Chirality, helicity and the weak interaction From what I'm understanding about Dirac spinors, using the Weyl basis for the $\gamma$ matrices the first two components behave as a left handed Weyl spinor, while the third and the fourth form a right handed Weyl spinor. By boosting in a direction or in the opposite, I can "asymptotically kill" either the left or right handed part of the (massive) spinor. Since only the left-handed part interacts with the weak force, does that mean that when I see an electron travelling very fast in one direction (same as/opposite to spin) I see/don't see it weakly interacting? This sounds very odd indeed.
I have two hypotheses:


*

*Massive spinors don't have an intrinsic chirality (since they are not eigenstates of chirality operator), the only information I have is about helicity, and the odd thing I described before is actually observed (really odd to me).

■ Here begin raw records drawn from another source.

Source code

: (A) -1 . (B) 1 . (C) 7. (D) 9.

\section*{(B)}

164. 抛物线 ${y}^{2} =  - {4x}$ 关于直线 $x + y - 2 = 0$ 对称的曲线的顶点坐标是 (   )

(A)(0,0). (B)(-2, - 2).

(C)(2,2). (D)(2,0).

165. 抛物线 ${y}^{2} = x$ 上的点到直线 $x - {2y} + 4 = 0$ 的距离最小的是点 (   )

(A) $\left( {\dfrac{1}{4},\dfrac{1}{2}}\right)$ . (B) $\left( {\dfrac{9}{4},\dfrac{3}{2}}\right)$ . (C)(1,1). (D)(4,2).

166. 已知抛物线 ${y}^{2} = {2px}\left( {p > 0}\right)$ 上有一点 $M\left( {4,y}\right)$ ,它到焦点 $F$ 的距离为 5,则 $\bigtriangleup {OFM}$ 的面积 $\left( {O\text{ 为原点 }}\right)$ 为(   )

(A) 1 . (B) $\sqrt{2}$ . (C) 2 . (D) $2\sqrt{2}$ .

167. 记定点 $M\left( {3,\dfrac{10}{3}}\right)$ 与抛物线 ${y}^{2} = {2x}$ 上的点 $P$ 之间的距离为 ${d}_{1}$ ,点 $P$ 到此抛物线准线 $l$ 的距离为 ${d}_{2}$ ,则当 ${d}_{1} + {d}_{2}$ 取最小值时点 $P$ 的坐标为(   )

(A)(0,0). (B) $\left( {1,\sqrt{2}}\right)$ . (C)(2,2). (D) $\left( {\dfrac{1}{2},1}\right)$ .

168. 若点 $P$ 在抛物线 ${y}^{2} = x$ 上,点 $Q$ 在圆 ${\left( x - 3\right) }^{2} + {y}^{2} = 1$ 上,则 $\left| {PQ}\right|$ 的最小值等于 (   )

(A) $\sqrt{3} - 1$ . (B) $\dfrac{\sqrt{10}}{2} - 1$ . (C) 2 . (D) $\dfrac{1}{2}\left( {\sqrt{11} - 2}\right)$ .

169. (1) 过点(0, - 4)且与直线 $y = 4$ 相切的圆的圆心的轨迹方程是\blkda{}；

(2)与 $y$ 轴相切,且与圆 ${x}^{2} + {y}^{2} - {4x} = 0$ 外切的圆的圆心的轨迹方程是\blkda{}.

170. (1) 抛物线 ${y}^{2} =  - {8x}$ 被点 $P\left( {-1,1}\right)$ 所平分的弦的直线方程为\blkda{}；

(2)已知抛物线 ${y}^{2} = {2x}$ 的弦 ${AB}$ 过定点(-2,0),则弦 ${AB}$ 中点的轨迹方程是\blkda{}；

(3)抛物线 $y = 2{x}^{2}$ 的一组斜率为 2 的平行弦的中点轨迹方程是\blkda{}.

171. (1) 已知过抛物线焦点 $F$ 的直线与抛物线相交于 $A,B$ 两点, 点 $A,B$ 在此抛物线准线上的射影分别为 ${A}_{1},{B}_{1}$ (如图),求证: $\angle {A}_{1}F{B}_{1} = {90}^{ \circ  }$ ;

*Massive particles have an intrinsic chirality, but I don't see how the chirality information gets encoded into the Dirac spinor / how the weak interaction couples to only half of it. To me it seems that only the helicity information is carried by a spinor.

 A: You are correct that for a massive spinor, helicity is not Lorentz invariant. For a massless spinor, helicity is Lorentz invariant and coincides with chirality. Chirality is always Lorentz invariant.


*

*Helicity defined
$$
\hat h = \vec\Sigma \cdot \hat p,
$$
commutes with the Hamiltonian,
$$
[\hat h, H] = 0,
$$
but is clearly not Lorentz invariant, because it contains a dot product of a three-momentum.

*Chirality defined
$$
\gamma_5 = i\gamma_0 \ldots \gamma_3,
$$
is Lorentz invariant, but does not commute with the Hamiltonian,
$$
[\gamma_5, H] \propto m
$$
because a mass term mixes chirality, $m\bar\psi_L\psi_R$. If $m=0$, you can show from the massless Dirac equation that $\gamma_5 = \hat h$ when acting on a spinor.
Your second answer is closest to the truth:

The weak interaction couples only with left chiral spinors and is not frame/observer dependent.

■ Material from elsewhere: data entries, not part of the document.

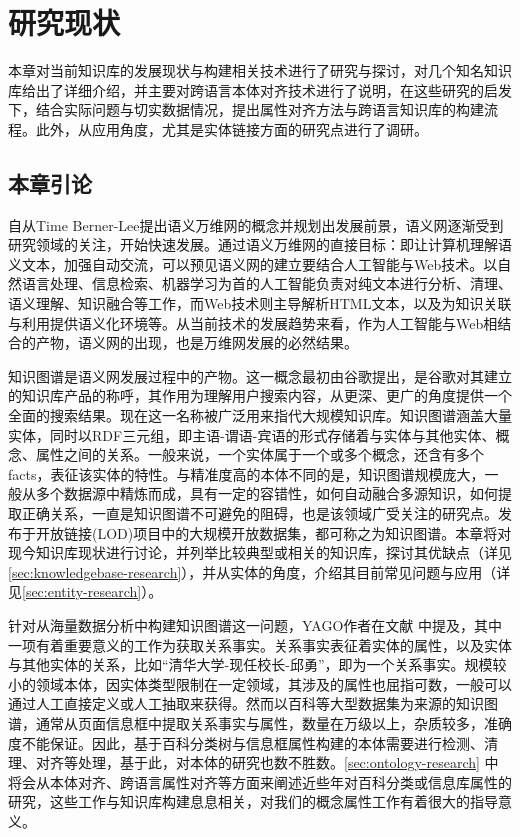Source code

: \chapter{研究现状}
\label{cha:research}
本章对当前知识库的发展现状与构建相关技术进行了研究与探讨，对几个知名知识库给出了详细介绍，并主要对跨语言本体对齐技术进行了说明，在这些研究的启发下，结合实际问题与切实数据情况，提出属性对齐方法与跨语言知识库的构建流程。此外，从应用角度，尤其是实体链接方面的研究点进行了调研。

\section{本章引论}
自从Time Berner-Lee提出语义万维网的概念并规划出发展前景，语义网逐渐受到研究领域的关注，开始快速发展。通过语义万维网的直接目标：即让计算机理解语义文本，加强自动交流，可以预见语义网的建立要结合人工智能与Web技术。以自然语言处理、信息检索、机器学习为首的人工智能负责对纯文本进行分析、清理、语义理解、知识融合等工作，而Web技术则主导解析HTML文本，以及为知识关联与利用提供语义化环境等。从当前技术的发展趋势来看，作为人工智能与Web相结合的产物，语义网的出现，也是万维网发展的必然结果。

知识图谱是语义网发展过程中的产物。这一概念最初由谷歌提出，是谷歌对其建立的知识库产品的称呼，其作用为理解用户搜索内容，从更深、更广的角度提供一个全面的搜索结果。现在这一名称被广泛用来指代大规模知识库。知识图谱涵盖大量实体，同时以RDF三元组，即主语-谓语-宾语的形式存储着与实体与其他实体、概念、属性之间的关系。一般来说，一个实体属于一个或多个概念，还含有多个facts，表征该实体的特性。与精准度高的本体不同的是，知识图谱规模庞大，一般从多个数据源中精炼而成，具有一定的容错性，如何自动融合多源知识，如何提取正确关系，一直是知识图谱不可避免的阻碍，也是该领域广受关注的研究点。发布于开放链接(LOD)项目中的大规模开放数据集，都可称之为知识图谱。本章将对现今知识库现状进行讨论，并列举比较典型或相关的知识库，探讨其优缺点（详见\ref{sec:knowledgebase-research}），并从实体的角度，介绍其目前常见问题与应用（详见\ref{sec:entity-research}）。

针对从海量数据分析中构建知识图谱这一问题，YAGO作者在文献\cite{suchanek2014knowledge} 中提及，其中一项有着重要意义的工作为获取关系事实。关系事实表征着实体的属性，以及实体与其他实体的关系，比如“清华大学-现任校长-邱勇”，即为一个关系事实。规模较小的领域本体，因实体类型限制在一定领域，其涉及的属性也屈指可数，一般可以通过人工直接定义\cite{boyce2007developing}或人工抽取\cite{wang:movie}来获得。然而以百科等大型数据集为来源的知识图谱，通常从页面信息框中提取关系事实与属性，数量在万级以上，杂质较多，准确度不能保证。因此，基于百科分类树与信息框属性构建的本体需要进行检测、清理、对齐等处理，基于此，对本体的研究也数不胜数。\ref{sec:ontology-research} 中将会从本体对齐、跨语言属性对齐等方面来阐述近些年对百科分类或信息库属性的研究，这些工作与知识库构建息息相关，对我们的概念属性工作有着很大的指导意义。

A left chiral spinor can be written
$$
\psi_L = \frac12 (1+\gamma_5) \psi.
$$
If $m=0$, the left and right chiral parts of a spinor are independent. They obey separate Dirac equations. 
If $m\neq0$, the mass states $\psi$, 
$$
m(\bar\psi_R \psi_L + \bar\psi_L \psi_R) = m\bar\psi\psi\\
\psi = \psi_L + \psi_R
$$
are not equal to the interaction states, $\psi_L$ and $\psi_R$. There is a single Dirac equation for $\psi$ that is not separable into two equations of motion (one for $\psi_R$ and one for $\psi_L$).
If an electron, say, is propagating freely, it is a mass eigenstate, with both left and right chiral parts propagating.